Sí estas opiniones causan alguna molestia a biólogos o afines excesivamente convencidos de la superioridad de Darwin, sólo puedo repetir mi admiración por el cambio de paradigma introducido por él y declarar que mucho más daño ha hecho el darwinismo social, esa metáfora simplista en donde la sociedad replicaría los hábitats animales y representaría un campo de batalla para diversas subespecies humanas. Sé que estoy amonestando mis propios pedidos de disculpa, pero sólo se trata de aclarar que no estoy intentando trasponer las ideas de uno a otro campo científico, sino re-disponer los conocimientos a mano para comprender fenómenos de gran escala y enorme impacto, que al mismo tiempo gozan de nula apreciación por parte de muchos expertos en el arte sombrío del conocimiento social.
Nota teológica fantástica y un poco terrorífica
La teoría opuesta al evolucionismo es el creacionismo, según el cual, en términos generales, las especies fueron creadas tal como son, todas a la vez y al servicio de la humanidad. En última instancia creacionismo y evolucionismo no son incompatibles: basta con postular que dios (masculino o femenino, singular o plural, concreto o abstracto) creó los gérmenes de la vida y guió la lucha por la misma según un plan maestro que parece fortuito sólo porque no lo conocemos y en cual los seres humanos ocuparíamos el lugar que merecemos. ¿Cuál es ese lugar? Mera especulación nos guiaría: aparecimos como seres culturales y como tales vamos cambiando la cara del mundo, creando un mundo futuro del cual nada sabemos, ni siquiera si estamos destinados a ser parte de él, aunque sí fuimos creados para la soberanía supondríamos que sí, que allí tendremos nuestro lugar. Pero, ¿qué condiciones tendrá ese mundo? ¿Será creado según las normas éticas, morales y estéticas de quién? No puede negarse que, aun en su estado actual, la lucha por la vida suele ser tremendamente cruel y completamente despiadada y que la vida cultural sólo parcialmente ha mejorada dicha sustancia. Me cuesta pensar que esa crueldad ha sido motivada sólo por el pecado del hombre y que el león y el buitre eran vegetarianos antes que el affaire de la fruta prohibida los destinara a la sangre y la carroña. Me hace pensar en la clase de juegos perversos que disfrutan los dioses. Quizá para ellos (sin importar su género y su número) el mundo es una inmensa riña de gallos, de perros, de hombres, y que esa guerra permanente que es la evolución sea su entretenimiento.

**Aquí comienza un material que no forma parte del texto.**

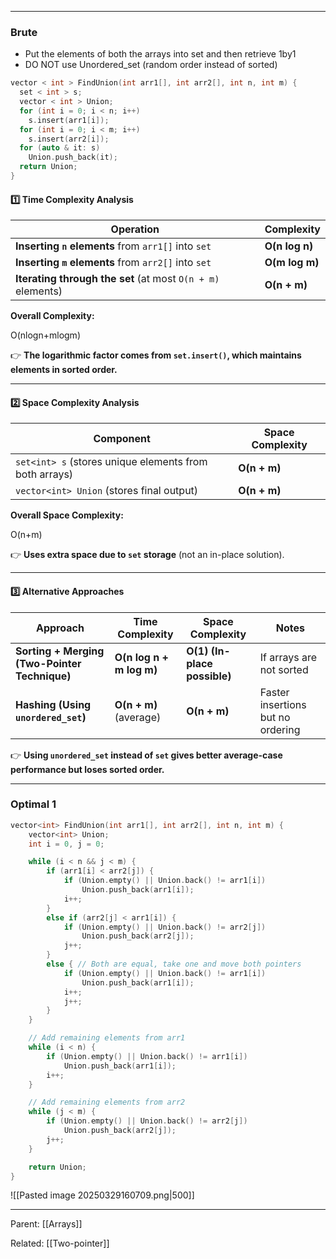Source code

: 
---
### Brute

- Put the elements of both the arrays into set and then retrieve 1by1
- DO NOT use Unordered_set (random order instead of sorted)

```cpp
vector < int > FindUnion(int arr1[], int arr2[], int n, int m) {
  set < int > s;
  vector < int > Union;
  for (int i = 0; i < n; i++)
    s.insert(arr1[i]);
  for (int i = 0; i < m; i++)
    s.insert(arr2[i]);
  for (auto & it: s)
    Union.push_back(it);
  return Union;
}
```

#### **1️⃣ Time Complexity Analysis**

| **Operation**                                               | **Complexity** |
| ----------------------------------------------------------- | -------------- |
| **Inserting `n` elements** from `arr1[]` into `set`         | **O(n log n)** |
| **Inserting `m` elements** from `arr2[]` into `set`         | **O(m log m)** |
| **Iterating through the set** (at most `O(n + m)` elements) | **O(n + m)**   |

**Overall Complexity:**

O(nlog⁡n+mlog⁡m)

👉 **The logarithmic factor comes from `set.insert()`, which maintains elements in sorted order.**

---

#### **2️⃣ Space Complexity Analysis**

|**Component**|**Space Complexity**|
|---|---|
|`set<int> s` (stores unique elements from both arrays)|**O(n + m)**|
|`vector<int> Union` (stores final output)|**O(n + m)**|

**Overall Space Complexity:**

O(n+m)

👉 **Uses extra space due to `set` storage** (not an in-place solution).

---

#### **3️⃣ Alternative Approaches**

|**Approach**|**Time Complexity**|**Space Complexity**|**Notes**|
|---|---|---|---|
|**Sorting + Merging (Two-Pointer Technique)**|**O(n log n + m log m)**|**O(1) (In-place possible)**|If arrays are not sorted|
|**Hashing (Using `unordered_set`)**|**O(n + m)** (average)|**O(n + m)**|Faster insertions but no ordering|

👉 **Using `unordered_set` instead of `set` gives better average-case performance but loses sorted order.**


---
### Optimal 1


```cpp
vector<int> FindUnion(int arr1[], int arr2[], int n, int m) {
    vector<int> Union;
    int i = 0, j = 0;

    while (i < n && j < m) {
        if (arr1[i] < arr2[j]) {
            if (Union.empty() || Union.back() != arr1[i])
                Union.push_back(arr1[i]);
            i++;
        } 
        else if (arr2[j] < arr1[i]) {
            if (Union.empty() || Union.back() != arr2[j])
                Union.push_back(arr2[j]);
            j++;
        } 
        else { // Both are equal, take one and move both pointers
            if (Union.empty() || Union.back() != arr1[i])
                Union.push_back(arr1[i]);
            i++; 
            j++;
        }
    }

    // Add remaining elements from arr1
    while (i < n) {
        if (Union.empty() || Union.back() != arr1[i])
            Union.push_back(arr1[i]);
        i++;
    }

    // Add remaining elements from arr2
    while (j < m) {
        if (Union.empty() || Union.back() != arr2[j])
            Union.push_back(arr2[j]);
        j++;
    }

    return Union;
}
```

![[Pasted image 20250329160709.png|500]]

___
Parent: [[Arrays]]

Related: [[Two-pointer]]



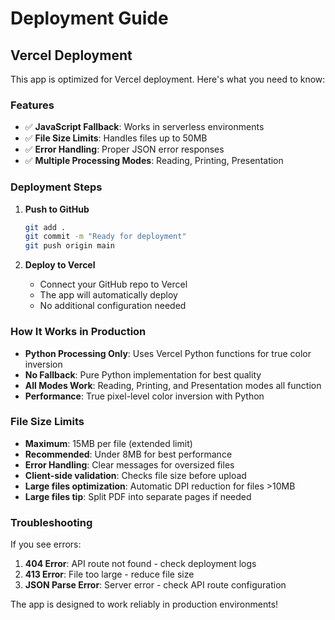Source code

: # Deployment Guide

## Vercel Deployment

This app is optimized for Vercel deployment. Here's what you need to know:

### Features
- ✅ **JavaScript Fallback**: Works in serverless environments
- ✅ **File Size Limits**: Handles files up to 50MB
- ✅ **Error Handling**: Proper JSON error responses
- ✅ **Multiple Processing Modes**: Reading, Printing, Presentation

### Deployment Steps

1. **Push to GitHub**
   ```bash
   git add .
   git commit -m "Ready for deployment"
   git push origin main
   ```

2. **Deploy to Vercel**
   - Connect your GitHub repo to Vercel
   - The app will automatically deploy
   - No additional configuration needed

### How It Works in Production

- **Python Processing Only**: Uses Vercel Python functions for true color inversion
- **No Fallback**: Pure Python implementation for best quality
- **All Modes Work**: Reading, Printing, and Presentation modes all function
- **Performance**: True pixel-level color inversion with Python

### File Size Limits

- **Maximum**: 15MB per file (extended limit)
- **Recommended**: Under 8MB for best performance
- **Error Handling**: Clear messages for oversized files
- **Client-side validation**: Checks file size before upload
- **Large files optimization**: Automatic DPI reduction for files >10MB
- **Large files tip**: Split PDF into separate pages if needed

### Troubleshooting

If you see errors:
1. **404 Error**: API route not found - check deployment logs
2. **413 Error**: File too large - reduce file size
3. **JSON Parse Error**: Server error - check API route configuration

The app is designed to work reliably in production environments!
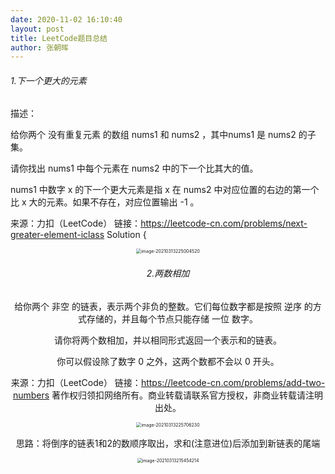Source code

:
 ```yaml
---
date: 2020-11-02 16:10:40
layout: post
title: LeetCode题目总结
author: 张朝晖
---
```




###### 1.下一个更大的元素

描述：

  给你两个 没有重复元素 的数组 nums1 和 nums2 ，其中nums1 是 nums2 的子集。

请你找出 nums1 中每个元素在 nums2 中的下一个比其大的值。

nums1 中数字 x 的下一个更大元素是指 x 在 nums2 中对应位置的右边的第一个比 x 大的元素。如果不存在，对应位置输出 -1 。

来源：力扣（LeetCode）
链接：https://leetcode-cn.com/problems/next-greater-element-iclass Solution {

  

<div align=center><img src="https://cdn.jsdelivr.net/gh/nanxi1234/nanxi1234.github.io/image/2021/20210313225718.png" alt="image-20210313225004520" style="zoom:50%;" />

######  2.两数相加

给你两个 非空 的链表，表示两个非负的整数。它们每位数字都是按照 逆序 的方式存储的，并且每个节点只能存储 一位 数字。

请你将两个数相加，并以相同形式返回一个表示和的链表。

你可以假设除了数字 0 之外，这两个数都不会以 0 开头。

来源：力扣（LeetCode）
链接：https://leetcode-cn.com/problems/add-two-numbers
著作权归领扣网络所有。商业转载请联系官方授权，非商业转载请注明出处。

<div align=center><img src="https://cdn.jsdelivr.net/gh/nanxi1234/nanxi1234.github.io/image/2021/20210313225706.png" alt="image-20210313225706230" style="zoom:50%;" />

思路：将倒序的链表1和2的数顺序取出，求和(注意进位)后添加到新链表的尾端



<div align=center><img src="https://cdn.jsdelivr.net/gh/nanxi1234/nanxi1234.github.io/image/2021/20210313225737.png" alt="image-20210313215454214" style="zoom:50%;"  />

No. Realmente eso me parece absurdo. Menos ridículo me parece creer en una serie de fenómenos fortuitos que, eventualmente, nuestra racionalidad social alcanza a interpretar con el lenguaje científico, y en donde eventualmente podemos operar según nuestros valores éticos, morales y estéticos. Por otra parte, no me seduce la idea de un mundo poblado por zombis de innumerables animales y plantas, modificados para persistir en la existencia interminable de un nuevo y macabro jardín del Edén en donde las Evas y los Adanes futuros reinen hasta que el sol se extinga. A ese paraíso de muertos vivientes no me inviten tampoco.